By: Michael Feldman
Scientists at the Atos Quantum Laboratory say they have incorporated “quantum noise” into the workings of Quantum Learning Machine (QLM) platform the company offers to researchers.
Quantum noise is an attribute of systems that operates in the quantum realm, and in the case of quantum computers, this noise leads to unfortunate events like data loss and faulty qubit operation. As a result, quantum computing systems have to implement error correction mechanisms in hardware or software to correct the inevitable problems that occur during normal operation.
Atos’s rationale for modeling this noise in QLM is to enable quantum computing researchers to develop and test algorithms in a more realistic environment, including simulating different types of qubit hardware with varying noise profiles.

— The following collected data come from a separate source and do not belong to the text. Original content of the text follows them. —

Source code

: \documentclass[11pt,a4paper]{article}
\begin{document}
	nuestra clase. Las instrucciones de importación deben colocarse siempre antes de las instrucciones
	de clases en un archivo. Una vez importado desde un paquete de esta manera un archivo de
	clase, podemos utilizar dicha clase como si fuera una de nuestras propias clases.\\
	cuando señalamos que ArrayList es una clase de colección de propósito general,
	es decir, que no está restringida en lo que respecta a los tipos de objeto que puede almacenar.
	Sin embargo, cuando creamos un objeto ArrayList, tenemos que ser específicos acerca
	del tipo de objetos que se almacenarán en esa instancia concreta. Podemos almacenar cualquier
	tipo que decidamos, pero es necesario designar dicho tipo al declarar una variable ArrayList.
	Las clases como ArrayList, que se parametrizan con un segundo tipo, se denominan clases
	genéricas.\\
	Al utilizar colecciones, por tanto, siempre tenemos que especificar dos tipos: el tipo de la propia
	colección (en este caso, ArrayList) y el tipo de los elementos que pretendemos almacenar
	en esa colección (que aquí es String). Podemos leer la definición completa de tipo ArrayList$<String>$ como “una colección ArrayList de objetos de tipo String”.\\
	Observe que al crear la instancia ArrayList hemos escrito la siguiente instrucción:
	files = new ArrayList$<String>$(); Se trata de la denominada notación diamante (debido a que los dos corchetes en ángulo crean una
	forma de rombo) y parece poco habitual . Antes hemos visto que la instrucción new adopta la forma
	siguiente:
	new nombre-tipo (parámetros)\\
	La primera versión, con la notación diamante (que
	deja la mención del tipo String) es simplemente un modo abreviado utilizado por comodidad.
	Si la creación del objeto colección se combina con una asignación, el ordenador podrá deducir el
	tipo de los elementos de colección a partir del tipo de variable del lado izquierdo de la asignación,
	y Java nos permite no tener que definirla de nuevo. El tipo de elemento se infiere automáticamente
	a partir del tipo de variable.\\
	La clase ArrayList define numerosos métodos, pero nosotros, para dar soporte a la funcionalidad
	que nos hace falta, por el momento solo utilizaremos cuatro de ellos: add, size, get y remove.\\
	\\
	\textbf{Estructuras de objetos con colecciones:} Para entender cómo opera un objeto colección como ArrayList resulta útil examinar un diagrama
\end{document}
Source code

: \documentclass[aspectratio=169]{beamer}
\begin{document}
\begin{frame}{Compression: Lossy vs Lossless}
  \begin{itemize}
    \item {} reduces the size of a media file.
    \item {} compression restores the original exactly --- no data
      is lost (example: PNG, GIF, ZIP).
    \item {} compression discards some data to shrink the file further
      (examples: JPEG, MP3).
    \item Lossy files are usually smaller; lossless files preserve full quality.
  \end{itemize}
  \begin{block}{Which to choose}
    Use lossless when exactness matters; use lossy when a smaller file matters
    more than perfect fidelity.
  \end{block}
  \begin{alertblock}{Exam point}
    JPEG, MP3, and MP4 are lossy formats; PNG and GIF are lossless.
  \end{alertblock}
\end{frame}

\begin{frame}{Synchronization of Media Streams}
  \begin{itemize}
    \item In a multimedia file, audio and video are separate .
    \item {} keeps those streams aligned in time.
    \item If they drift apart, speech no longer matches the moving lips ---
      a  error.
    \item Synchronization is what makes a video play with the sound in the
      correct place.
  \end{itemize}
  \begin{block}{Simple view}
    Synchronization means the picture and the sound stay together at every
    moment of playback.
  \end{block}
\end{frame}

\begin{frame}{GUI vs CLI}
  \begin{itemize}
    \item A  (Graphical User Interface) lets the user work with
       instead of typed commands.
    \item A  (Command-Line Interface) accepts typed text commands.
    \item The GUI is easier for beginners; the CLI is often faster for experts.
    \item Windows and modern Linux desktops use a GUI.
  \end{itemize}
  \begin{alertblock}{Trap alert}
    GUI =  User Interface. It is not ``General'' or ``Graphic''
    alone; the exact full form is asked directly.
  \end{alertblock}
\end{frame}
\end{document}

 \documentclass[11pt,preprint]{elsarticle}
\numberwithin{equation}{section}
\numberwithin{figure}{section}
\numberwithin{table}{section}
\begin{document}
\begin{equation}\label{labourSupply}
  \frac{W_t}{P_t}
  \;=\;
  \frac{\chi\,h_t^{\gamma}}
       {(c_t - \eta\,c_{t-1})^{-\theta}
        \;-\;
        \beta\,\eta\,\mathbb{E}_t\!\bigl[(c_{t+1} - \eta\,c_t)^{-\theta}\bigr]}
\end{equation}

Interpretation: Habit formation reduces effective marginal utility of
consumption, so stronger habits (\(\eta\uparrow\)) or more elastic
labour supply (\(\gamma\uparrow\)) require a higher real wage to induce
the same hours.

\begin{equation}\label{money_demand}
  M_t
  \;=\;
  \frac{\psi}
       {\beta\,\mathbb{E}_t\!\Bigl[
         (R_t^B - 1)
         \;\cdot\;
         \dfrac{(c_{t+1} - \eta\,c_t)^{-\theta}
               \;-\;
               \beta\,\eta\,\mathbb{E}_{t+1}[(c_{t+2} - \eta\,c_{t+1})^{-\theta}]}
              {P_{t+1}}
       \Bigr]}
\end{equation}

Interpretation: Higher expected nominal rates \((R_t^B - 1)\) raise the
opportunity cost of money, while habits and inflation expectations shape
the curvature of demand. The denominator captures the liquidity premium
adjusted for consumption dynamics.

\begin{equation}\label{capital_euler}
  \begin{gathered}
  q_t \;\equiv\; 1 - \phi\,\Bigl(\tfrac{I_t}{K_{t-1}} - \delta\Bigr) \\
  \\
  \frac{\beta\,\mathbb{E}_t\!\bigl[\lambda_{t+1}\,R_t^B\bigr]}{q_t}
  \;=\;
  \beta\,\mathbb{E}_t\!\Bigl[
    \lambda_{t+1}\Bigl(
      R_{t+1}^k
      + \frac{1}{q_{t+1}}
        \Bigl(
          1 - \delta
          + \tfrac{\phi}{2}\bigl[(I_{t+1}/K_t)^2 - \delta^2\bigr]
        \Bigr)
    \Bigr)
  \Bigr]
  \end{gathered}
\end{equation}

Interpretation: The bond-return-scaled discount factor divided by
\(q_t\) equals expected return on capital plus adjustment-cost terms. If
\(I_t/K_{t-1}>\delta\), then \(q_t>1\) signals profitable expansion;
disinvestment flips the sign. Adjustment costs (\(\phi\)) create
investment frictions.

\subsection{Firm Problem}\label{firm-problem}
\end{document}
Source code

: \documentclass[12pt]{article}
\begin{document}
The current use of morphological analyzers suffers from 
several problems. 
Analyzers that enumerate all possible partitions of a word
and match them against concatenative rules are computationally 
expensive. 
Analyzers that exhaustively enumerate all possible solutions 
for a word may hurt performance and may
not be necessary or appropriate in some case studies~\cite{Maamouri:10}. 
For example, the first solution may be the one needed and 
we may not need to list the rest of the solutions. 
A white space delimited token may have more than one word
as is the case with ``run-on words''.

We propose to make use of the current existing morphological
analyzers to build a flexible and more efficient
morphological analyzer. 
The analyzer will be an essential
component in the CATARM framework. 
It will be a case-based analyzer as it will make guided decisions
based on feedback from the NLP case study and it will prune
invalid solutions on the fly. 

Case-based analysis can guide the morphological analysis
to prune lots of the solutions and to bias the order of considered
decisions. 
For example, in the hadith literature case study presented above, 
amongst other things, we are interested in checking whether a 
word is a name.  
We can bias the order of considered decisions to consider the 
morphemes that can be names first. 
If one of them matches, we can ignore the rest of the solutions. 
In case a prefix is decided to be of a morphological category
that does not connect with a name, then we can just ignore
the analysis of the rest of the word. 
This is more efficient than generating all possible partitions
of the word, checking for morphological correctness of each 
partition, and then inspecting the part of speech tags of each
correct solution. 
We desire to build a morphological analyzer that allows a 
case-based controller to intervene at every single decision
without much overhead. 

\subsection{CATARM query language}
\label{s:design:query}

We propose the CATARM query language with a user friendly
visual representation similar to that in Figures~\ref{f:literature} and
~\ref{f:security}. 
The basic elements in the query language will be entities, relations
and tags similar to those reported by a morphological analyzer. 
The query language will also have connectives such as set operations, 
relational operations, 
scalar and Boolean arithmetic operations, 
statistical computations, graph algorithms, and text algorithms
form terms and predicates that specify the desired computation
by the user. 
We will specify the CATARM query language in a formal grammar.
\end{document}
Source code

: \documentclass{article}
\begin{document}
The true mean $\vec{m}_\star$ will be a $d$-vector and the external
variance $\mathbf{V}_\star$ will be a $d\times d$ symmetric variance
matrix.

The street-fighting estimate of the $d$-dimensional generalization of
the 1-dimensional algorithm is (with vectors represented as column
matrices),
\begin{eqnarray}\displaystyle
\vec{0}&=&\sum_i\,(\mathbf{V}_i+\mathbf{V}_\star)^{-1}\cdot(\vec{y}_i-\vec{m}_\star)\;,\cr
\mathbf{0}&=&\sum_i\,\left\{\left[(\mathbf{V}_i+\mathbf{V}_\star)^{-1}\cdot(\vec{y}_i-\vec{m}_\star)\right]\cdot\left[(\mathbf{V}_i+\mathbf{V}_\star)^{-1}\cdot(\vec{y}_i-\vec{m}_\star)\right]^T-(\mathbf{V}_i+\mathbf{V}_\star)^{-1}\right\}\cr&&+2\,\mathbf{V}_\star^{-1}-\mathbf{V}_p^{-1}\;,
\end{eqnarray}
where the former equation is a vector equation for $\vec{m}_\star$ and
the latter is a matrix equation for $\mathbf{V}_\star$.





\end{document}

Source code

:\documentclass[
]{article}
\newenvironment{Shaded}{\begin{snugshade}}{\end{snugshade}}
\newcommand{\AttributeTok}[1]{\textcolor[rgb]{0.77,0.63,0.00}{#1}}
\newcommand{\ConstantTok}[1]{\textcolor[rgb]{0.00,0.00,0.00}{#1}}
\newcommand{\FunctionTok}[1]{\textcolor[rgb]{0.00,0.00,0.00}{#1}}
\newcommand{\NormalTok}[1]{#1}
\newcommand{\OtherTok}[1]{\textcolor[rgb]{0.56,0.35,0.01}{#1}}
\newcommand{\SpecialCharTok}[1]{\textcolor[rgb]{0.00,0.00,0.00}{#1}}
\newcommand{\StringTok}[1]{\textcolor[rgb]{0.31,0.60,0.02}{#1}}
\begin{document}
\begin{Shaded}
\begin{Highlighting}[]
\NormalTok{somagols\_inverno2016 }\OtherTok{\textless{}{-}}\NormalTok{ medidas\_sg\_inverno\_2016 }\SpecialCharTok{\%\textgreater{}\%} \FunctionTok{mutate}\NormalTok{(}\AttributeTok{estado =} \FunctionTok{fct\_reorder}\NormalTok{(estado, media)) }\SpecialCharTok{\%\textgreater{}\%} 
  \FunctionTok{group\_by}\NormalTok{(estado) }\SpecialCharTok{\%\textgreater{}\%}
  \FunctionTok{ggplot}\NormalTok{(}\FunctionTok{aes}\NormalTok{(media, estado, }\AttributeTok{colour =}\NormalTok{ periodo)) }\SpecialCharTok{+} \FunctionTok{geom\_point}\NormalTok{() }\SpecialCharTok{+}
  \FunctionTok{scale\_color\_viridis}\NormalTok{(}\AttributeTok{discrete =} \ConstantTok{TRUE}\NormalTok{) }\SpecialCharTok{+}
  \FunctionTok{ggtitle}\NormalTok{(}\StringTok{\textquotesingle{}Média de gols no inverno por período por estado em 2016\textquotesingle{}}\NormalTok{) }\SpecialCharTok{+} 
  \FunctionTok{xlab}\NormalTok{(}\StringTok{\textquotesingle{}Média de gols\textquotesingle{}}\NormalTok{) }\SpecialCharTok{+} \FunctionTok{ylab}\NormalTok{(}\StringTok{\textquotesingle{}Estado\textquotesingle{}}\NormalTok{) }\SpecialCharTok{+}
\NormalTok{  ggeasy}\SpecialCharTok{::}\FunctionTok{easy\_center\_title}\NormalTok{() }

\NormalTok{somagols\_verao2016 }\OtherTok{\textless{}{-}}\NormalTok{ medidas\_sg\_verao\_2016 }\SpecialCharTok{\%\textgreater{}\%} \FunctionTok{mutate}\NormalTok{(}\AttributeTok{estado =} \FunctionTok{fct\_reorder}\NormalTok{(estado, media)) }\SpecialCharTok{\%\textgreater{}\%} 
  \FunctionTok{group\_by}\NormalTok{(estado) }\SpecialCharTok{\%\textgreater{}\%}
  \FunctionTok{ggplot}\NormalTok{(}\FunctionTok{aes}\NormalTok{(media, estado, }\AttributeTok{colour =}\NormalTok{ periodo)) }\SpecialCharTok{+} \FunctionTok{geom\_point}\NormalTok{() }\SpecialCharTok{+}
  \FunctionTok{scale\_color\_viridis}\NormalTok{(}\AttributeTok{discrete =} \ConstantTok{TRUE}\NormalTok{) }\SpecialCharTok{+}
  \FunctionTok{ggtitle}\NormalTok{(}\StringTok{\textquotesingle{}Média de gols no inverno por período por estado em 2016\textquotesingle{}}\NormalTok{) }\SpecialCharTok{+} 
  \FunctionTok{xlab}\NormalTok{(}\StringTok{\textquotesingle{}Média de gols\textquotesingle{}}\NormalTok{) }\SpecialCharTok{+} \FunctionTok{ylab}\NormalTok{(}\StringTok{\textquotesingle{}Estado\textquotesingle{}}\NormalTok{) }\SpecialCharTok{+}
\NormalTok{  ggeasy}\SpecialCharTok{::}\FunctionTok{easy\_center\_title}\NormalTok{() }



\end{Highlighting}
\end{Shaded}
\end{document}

According to the press release, the platform has been upgraded with “advanced quantum hardware modeling capabilities such as physics-based realistic qubit noise simulation and optimization of quantum software for real quantum processors.”
From the sound of that, Atos has managed to implement this in software, rather than changing the underlying hardware of the platform, which appears to be pretty standard. The company’s QLM brochure states the appliance has “a specific hardware infrastructure, with large in-memory capacity,” and promises a dedicated hardware accelerator will soon be available. The “Intel Xeon Inside” logo on the QLM introductory text on the website implies the machine is powered by Xeon processors.
There are a number of variants of the machine, supporting a simulation environment of 30, 35, 38, 39, or 40 qubits. The 30-qubit machine is powered by two CPUs and contains one terabyte of memory, while the top-of-the-line 40-qubit configuration is outfitted with 16 CPUs and 24 terabytes of memory.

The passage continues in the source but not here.